== ABOUT THIS EXERCISE ==
Look through the listing below for the line containing "Forces are usually". Copy it and each line after it up to and including the line containing "- 📥 Submit PRs", exactly, leaving out pictures.

== RECORDS ==
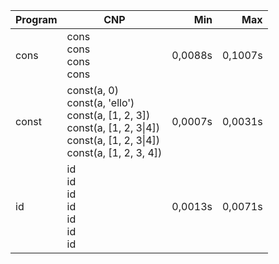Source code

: Program | CNP | Min | Max
--- | --- | ---: | ---:
cons | cons<br/>cons<br/>cons<br/>cons | 0,0088s | 0,1007s
const | const(a, 0)<br/>const(a, 'ello')<br/>const(a, [1, 2, 3])<br/>const(a, [1, 2, 3\|4])<br/>const(a, [1, 2, 3\|4])<br/>const(a, [1, 2, 3, 4]) | 0,0007s | 0,0031s
id | id<br/>id<br/>id<br/>id<br/>id<br/>id<br/>id | 0,0013s | 0,0071s
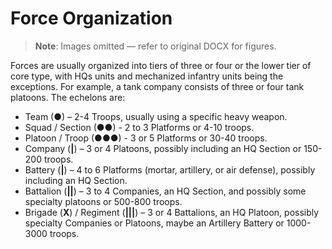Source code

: # Force Organization

> **Note**: Images omitted — refer to original DOCX for figures.


Forces are usually organized into tiers of three or four or the lower tier of core type, with HQs units and mechanized infantry units being the exceptions\. For example, a tank company consists of three or four tank platoons\. The echelons are:

- Team \(●\) – 2\-4 Troops, usually using a specific heavy weapon\.
- Squad / Section \(●●\) \- 2 to 3 Platforms or 4\-10 troops\.
- Platoon / Troop \(●●●\) \- 3 or 5 Platforms or 30\-40 troops\.
- Company \(__|__\) – 3 or 4 Platoons, possibly including an HQ Section or 150\-200 troops\.
- Battery \(__|__\) – 4 to 6 Platforms \(mortar, artillery, or air defense\), possibly including an HQ Section\.
- Battalion \(__||__\) – 3 to 4 Companies, an HQ Section, and possibly some specialty platoons or 500\-800 troops\.
- Brigade \(__X__\) / Regiment \(__|||__\) – 3 or 4 Battalions, an HQ Platoon, possibly specialty Companies or Platoons, maybe an Artillery Battery or 1000\-3000 troops\.

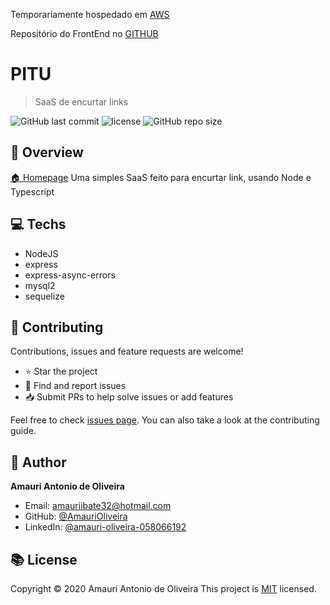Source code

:   Temporariamente hospedado em [AWS](https://api.encurtador.tk:3333)

  Repositório do FrontEnd no [GITHUB](https://github.com/AmauriOliveira/pitu-SaaS-FrontEnd)

# PITU

> SaaS de encurtar links

![GitHub last commit](https://img.shields.io/github/last-commit/AmauriOliveira/pitu-SaaS-BackEnd)
![license](https://img.shields.io/github/license/AmauriOliveira/pitu-SaaS-BackEnd)
![GitHub repo size](https://img.shields.io/github/repo-size/AmauriOliveira/pitu-SaaS-BackEnd)

## :telescope: Overview

  [🏠 Homepage](https://github.com/AmauriOliveira/pitu-SaaS-BackEnd)
Uma simples SaaS feito para encurtar link, usando Node e Typescript
## :computer: Techs

- NodeJS
- express
- express-async-errors
- mysql2
- sequelize


## :star2: Contributing

Contributions, issues and feature requests are welcome!

- ⭐️ Star the project
- 🐛 Find and report issues
- 📥 Submit PRs to help solve issues or add features

Feel free to check [issues page](https://github.com/AmauriOliveira/pitu-SaaS-BackEnd/issues). You can also take a look at the contributing guide.

## :bow: Author

**Amauri Antonio de Oliveira**
* Email: amauriibate32@hotmail.com
* GitHub: [@AmauriOliveira](https://github.com/AmauriOliveira)
* LinkedIn: [@amauri-oliveira-058066192](https://linkedin.com/in/amauri-oliveira-058066192)

## :books: License

Copyright © 2020 Amauri Antonio de Oliveira
This project is [MIT](license) licensed.
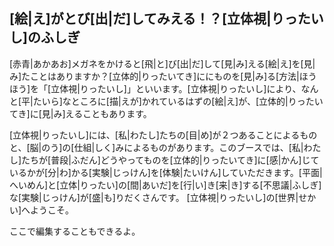 ## [絵|え]がとび[出|だ]してみえる！？[立体視|りったいし]のふしぎ

[赤青|あかあお]メガネをかけると[飛|と]び[出|だ]して[見|み]える[絵|え]を[見|み]たことはありますか？[立体的|りったいてき]ににものを[見|み]る[方法|ほうほう]を「[立体視|りったいし]」といいます。[立体視|りったいし]により、なんと[平|たいら]なところに[描|えが]かれているはずの[絵|え]が、[立体的|りったいてき]に[見|み]えることもあります。

[立体視|りったいし]には、[私|わたし]たちの[目|め]が２つあることによるものと、[脳|のう]の[仕組|しく]みによるものがあります。このブースでは、[私|わたし]たちが[普段|ふだん]どうやってものを[立体的|りったいてき]に[感|かん]じているかが[分|わ]かる[実験|じっけん]を[体験|たいけん]していただきます。[平面|へいめん]と[立体|りったい]の[間|あいだ]を[行|い]き[来|き]する[不思議|ふしぎ]な[実験|じっけん]が[盛|も]りだくさんです。
[立体視|りったいし]の[世界|せかい]へようこそ。

ここで編集することもできるよ。
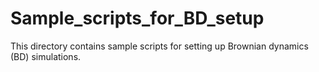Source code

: # Sample_scripts_for_BD_setup
This directory contains sample scripts for setting up Brownian dynamics (BD) simulations.
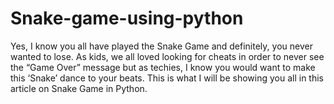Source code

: # Snake-game-using-python
Yes, I know you all have played the Snake Game and definitely, you never wanted to lose. As kids, we all loved looking for cheats in order to never see the “Game Over” message but as techies, I know you would want to make this ‘Snake’ dance to your beats. This is what I will be showing you all in this article on Snake Game in Python.
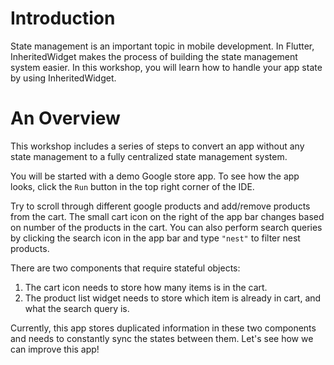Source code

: # Introduction

State management is an important topic in mobile development.
In Flutter, InheritedWidget makes the process of building
the state management system easier. In this workshop,
you will learn how to handle your app state by using InheritedWidget.




# An Overview

This workshop includes a series of steps to convert an app without
any state management to a fully centralized state management system.

You will be started with a demo Google store app. To see how the app looks,
click the `Run` button in the top right corner of the IDE.

Try to scroll through different google products and add/remove products from
the cart. The small cart icon on the right of the app bar changes based on number
of the products in the cart. You can also perform search queries by clicking the
search icon in the app bar and type `"nest"` to filter nest products.

There are two components that require stateful objects:

1. The cart icon needs to store how many items is in the cart.
2. The product list widget needs to store which item is already in cart, and
what the search query is.

Currently, this app stores duplicated information in these two components and needs to
constantly sync the states between them. Let's see how we can improve this app!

== EXERCISE ANSWER ==
Forces are usually organized into tiers of three or four or the lower tier of core type, with HQs units and mechanized infantry units being the exceptions\. For example, a tank company consists of three or four tank platoons\. The echelons are:

- Team \(●\) – 2\-4 Troops, usually using a specific heavy weapon\.
- Squad / Section \(●●\) \- 2 to 3 Platforms or 4\-10 troops\.
- Platoon / Troop \(●●●\) \- 3 or 5 Platforms or 30\-40 troops\.
- Company \(__|__\) – 3 or 4 Platoons, possibly including an HQ Section or 150\-200 troops\.
- Battery \(__|__\) – 4 to 6 Platforms \(mortar, artillery, or air defense\), possibly including an HQ Section\.
- Battalion \(__||__\) – 3 to 4 Companies, an HQ Section, and possibly some specialty platoons or 500\-800 troops\.
- Brigade \(__X__\) / Regiment \(__|||__\) – 3 or 4 Battalions, an HQ Platoon, possibly specialty Companies or Platoons, maybe an Artillery Battery or 1000\-3000 troops\.

Source code

:   Temporariamente hospedado em [AWS](https://api.encurtador.tk:3333)

  Repositório do FrontEnd no [GITHUB](https://github.com/AmauriOliveira/pitu-SaaS-FrontEnd)

# PITU

> SaaS de encurtar links

![GitHub last commit](https://img.shields.io/github/last-commit/AmauriOliveira/pitu-SaaS-BackEnd)
![license](https://img.shields.io/github/license/AmauriOliveira/pitu-SaaS-BackEnd)
![GitHub repo size](https://img.shields.io/github/repo-size/AmauriOliveira/pitu-SaaS-BackEnd)

## :telescope: Overview

  [🏠 Homepage](https://github.com/AmauriOliveira/pitu-SaaS-BackEnd)
Uma simples SaaS feito para encurtar link, usando Node e Typescript
## :computer: Techs

- NodeJS
- express
- express-async-errors
- mysql2
- sequelize


## :star2: Contributing

Contributions, issues and feature requests are welcome!

- ⭐️ Star the project
- 🐛 Find and report issues
- 📥 Submit PRs to help solve issues or add features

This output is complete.